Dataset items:
>>>

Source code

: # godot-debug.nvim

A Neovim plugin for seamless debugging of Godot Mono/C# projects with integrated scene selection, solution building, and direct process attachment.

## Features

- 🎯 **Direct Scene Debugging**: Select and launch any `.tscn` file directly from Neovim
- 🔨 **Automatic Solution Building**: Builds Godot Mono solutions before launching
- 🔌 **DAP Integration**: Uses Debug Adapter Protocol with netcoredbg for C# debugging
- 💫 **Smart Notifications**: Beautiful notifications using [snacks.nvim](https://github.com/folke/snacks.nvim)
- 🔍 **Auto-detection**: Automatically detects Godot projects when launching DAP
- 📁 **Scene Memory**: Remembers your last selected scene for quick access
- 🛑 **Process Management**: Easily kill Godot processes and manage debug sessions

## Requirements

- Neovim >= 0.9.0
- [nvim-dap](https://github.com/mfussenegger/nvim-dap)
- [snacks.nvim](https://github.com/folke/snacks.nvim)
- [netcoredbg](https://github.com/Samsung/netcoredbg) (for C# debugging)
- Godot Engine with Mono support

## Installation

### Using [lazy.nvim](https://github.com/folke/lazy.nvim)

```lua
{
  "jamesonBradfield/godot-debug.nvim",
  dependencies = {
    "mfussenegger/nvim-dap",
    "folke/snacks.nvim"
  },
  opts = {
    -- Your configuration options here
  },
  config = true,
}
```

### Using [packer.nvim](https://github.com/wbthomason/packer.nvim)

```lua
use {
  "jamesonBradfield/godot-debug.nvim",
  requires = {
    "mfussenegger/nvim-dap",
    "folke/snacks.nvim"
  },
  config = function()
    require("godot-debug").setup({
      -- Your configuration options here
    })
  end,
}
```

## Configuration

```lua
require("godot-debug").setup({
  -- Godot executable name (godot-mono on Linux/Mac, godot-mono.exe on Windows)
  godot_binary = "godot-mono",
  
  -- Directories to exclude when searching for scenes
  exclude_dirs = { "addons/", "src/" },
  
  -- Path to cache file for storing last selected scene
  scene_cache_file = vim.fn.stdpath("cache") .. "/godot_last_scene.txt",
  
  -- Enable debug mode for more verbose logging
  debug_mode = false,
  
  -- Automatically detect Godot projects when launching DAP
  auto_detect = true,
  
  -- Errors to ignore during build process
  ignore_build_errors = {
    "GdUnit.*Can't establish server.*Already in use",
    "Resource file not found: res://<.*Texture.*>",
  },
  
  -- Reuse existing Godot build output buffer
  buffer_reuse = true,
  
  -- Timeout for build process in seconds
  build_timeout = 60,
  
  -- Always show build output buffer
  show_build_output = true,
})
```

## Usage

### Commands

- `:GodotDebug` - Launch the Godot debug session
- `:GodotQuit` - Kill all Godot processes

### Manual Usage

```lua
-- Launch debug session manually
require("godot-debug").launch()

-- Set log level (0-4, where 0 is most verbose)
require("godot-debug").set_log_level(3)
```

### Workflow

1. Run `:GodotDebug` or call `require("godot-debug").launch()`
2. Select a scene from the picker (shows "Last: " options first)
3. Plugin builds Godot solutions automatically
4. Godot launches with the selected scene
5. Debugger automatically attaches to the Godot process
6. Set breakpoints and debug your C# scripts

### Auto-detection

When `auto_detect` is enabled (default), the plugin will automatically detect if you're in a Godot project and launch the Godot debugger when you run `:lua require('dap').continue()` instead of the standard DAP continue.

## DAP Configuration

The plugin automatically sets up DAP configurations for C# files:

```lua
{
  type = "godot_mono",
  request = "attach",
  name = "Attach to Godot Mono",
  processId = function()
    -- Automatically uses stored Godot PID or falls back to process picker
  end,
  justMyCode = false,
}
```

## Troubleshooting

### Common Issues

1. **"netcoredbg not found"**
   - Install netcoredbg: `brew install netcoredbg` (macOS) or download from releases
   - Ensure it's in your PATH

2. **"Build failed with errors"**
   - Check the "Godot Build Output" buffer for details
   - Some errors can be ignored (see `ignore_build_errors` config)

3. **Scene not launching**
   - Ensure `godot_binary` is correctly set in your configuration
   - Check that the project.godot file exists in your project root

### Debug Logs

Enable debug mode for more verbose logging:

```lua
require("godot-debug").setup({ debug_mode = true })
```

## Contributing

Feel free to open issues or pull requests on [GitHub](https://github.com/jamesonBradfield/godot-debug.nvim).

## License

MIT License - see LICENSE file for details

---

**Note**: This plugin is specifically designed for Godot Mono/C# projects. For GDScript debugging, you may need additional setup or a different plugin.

<<<

*Task goal*: Beginning at the first line of the records, retype exactly every line up to and including the one with "- 🔨 **Automatic".

*Your response*:
Source code

: # godot-debug.nvim

A Neovim plugin for seamless debugging of Godot Mono/C# projects with integrated scene selection, solution building, and direct process attachment.

## Features

- 🎯 **Direct Scene Debugging**: Select and launch any `.tscn` file directly from Neovim
- 🔨 **Automatic Solution Building**: Builds Godot Mono solutions before launching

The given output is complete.